Young-rags-to-mature-riches memoir by broker and motivational speaker Gardner.
Born and raised in the Milwaukee ghetto, the author pulled himself up from considerable disadvantage. He was fatherless, and his adored mother wasn’t always around; once, as a child, he spied her at a family funeral accompanied by a prison guard. When beautiful, evanescent Moms was there, Chris also had to deal with Freddie “I ain’t your goddamn daddy!” Triplett, one of the meanest stepfathers in recent literature. Chris did “the dozens” with the homies, boosted a bit and in the course of youthful adventure was raped.
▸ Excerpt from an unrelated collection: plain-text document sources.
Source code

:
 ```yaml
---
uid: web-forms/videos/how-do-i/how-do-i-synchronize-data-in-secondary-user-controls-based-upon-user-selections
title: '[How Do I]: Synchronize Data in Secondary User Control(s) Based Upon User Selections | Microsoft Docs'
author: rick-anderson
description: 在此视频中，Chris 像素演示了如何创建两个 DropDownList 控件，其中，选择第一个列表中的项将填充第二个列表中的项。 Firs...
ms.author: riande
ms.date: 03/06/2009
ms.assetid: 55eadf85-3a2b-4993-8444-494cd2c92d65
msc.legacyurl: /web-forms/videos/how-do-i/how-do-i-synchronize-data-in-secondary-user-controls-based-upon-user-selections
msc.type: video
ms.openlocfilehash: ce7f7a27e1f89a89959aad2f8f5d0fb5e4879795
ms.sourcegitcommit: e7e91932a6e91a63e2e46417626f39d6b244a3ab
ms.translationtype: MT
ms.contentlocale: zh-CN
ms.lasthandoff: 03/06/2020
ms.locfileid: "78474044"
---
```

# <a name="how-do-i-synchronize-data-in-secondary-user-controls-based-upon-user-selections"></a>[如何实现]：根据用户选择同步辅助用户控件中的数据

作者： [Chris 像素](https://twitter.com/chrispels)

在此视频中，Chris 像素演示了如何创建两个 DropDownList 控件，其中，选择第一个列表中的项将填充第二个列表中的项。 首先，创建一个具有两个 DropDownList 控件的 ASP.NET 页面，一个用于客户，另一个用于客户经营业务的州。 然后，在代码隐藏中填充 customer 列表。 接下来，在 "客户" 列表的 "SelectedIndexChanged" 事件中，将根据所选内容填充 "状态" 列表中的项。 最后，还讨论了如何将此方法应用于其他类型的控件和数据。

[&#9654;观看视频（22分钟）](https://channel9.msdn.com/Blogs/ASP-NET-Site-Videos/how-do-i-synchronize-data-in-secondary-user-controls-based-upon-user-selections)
His heroes were Miles Davis, James Brown and Muhammad Ali. Meanwhile, at the behest of Moms, he developed a fondness for reading. He joined the Navy and became a medic (preparing badass Marines for proctology), and a proficient lab technician. Moving up in San Francisco, married and then divorced, he sold medical supplies. He was recruited as a trainee at Dean Witter just around the time he became a homeless single father. All his belongings in a shopping cart, Gardner sometimes slept with his young son at the office (apparently undiscovered by the night cleaning crew). The two also frequently bedded down in a public restroom. After Gardner’s talents were finally appreciated by the firm of Bear Stearns, his American Dream became real. He got the cool duds, hot car and fine ladies so coveted from afar back in the day. He even had a meeting with Nelson Mandela. Through it all, he remained a prideful parent. His own no-daddy blues are gone now.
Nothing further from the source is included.